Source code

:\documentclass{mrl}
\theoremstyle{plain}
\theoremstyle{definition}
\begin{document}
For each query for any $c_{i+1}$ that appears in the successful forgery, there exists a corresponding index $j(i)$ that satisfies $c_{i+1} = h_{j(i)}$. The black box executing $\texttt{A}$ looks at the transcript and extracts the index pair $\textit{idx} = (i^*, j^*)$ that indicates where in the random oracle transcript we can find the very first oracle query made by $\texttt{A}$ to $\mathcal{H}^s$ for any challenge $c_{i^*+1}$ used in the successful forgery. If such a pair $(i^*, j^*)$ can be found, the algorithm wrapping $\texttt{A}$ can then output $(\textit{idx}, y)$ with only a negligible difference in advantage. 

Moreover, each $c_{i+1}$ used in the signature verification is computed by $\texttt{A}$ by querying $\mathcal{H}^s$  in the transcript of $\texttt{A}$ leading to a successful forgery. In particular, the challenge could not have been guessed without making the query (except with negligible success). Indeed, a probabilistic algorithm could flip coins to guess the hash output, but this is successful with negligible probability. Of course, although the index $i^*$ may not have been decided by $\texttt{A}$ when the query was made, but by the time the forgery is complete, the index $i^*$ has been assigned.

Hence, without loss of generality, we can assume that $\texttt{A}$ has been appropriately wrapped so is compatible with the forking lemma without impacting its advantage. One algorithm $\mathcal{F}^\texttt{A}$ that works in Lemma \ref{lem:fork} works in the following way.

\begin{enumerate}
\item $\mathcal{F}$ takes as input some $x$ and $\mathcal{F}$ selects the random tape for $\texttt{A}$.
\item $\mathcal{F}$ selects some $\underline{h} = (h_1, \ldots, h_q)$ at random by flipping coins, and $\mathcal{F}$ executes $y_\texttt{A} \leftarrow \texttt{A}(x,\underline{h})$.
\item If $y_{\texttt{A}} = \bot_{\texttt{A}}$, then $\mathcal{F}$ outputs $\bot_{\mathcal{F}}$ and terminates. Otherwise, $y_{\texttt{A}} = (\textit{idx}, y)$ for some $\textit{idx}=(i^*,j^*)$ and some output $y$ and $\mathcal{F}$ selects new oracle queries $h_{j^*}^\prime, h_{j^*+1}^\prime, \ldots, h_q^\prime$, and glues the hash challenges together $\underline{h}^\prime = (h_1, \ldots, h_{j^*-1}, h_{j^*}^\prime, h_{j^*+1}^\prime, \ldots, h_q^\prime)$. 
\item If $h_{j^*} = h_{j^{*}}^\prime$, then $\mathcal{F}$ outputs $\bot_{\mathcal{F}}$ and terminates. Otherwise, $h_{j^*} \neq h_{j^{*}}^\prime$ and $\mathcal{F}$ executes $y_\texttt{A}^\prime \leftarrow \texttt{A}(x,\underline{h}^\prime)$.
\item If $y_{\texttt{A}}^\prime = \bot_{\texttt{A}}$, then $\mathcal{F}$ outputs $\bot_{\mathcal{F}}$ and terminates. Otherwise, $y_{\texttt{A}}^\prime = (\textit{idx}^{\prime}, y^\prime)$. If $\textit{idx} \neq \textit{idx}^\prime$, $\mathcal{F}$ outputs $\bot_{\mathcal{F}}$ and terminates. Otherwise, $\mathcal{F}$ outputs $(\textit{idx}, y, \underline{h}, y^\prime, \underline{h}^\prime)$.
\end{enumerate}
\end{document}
§ §
- _Assignment_: Run a filter over the data above and keep each line that contains the word "theoremstyle".

- _Solution to the exercise_:
\theoremstyle{plain}
\theoremstyle{definition}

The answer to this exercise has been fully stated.